● Task objective: Report all lines from the entries below in which "file" appears.

══ Provided material

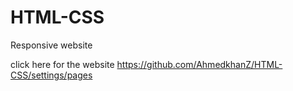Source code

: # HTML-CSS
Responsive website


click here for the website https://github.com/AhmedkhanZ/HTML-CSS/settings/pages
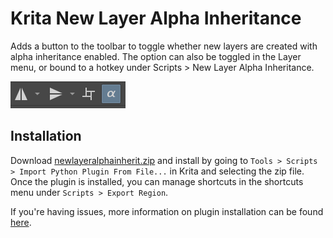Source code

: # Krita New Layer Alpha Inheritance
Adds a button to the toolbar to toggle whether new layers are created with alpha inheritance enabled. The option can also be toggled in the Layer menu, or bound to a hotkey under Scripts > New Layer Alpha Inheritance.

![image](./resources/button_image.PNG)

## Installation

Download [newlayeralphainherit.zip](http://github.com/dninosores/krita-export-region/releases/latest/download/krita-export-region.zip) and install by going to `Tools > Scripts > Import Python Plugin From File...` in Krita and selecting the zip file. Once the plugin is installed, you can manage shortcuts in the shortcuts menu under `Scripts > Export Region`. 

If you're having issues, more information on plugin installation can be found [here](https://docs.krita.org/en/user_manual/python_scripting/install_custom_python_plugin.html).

════
══ Provided material

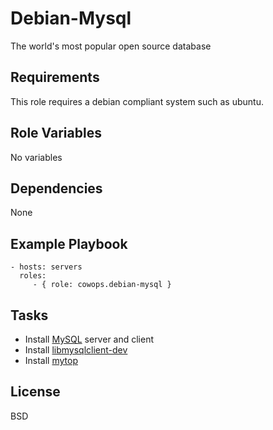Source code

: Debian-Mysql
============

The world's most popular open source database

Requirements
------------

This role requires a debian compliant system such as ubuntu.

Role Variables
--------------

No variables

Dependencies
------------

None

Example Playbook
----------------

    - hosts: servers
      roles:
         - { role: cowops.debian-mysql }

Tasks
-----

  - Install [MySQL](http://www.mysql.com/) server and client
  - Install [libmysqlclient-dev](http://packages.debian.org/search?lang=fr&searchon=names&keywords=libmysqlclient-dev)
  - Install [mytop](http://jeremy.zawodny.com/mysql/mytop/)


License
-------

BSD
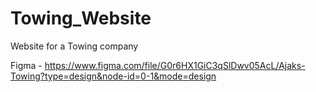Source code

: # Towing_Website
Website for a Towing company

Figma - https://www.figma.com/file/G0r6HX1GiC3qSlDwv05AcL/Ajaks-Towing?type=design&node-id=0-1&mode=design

════

● Response to this exercise:
Download [newlayeralphainherit.zip](http://github.com/dninosores/krita-export-region/releases/latest/download/krita-export-region.zip) and install by going to `Tools > Scripts > Import Python Plugin From File...` in Krita and selecting the zip file. Once the plugin is installed, you can manage shortcuts in the shortcuts menu under `Scripts > Export Region`. 
Figma - https://www.figma.com/file/G0r6HX1GiC3qSlDwv05AcL/Ajaks-Towing?type=design&node-id=0-1&mode=design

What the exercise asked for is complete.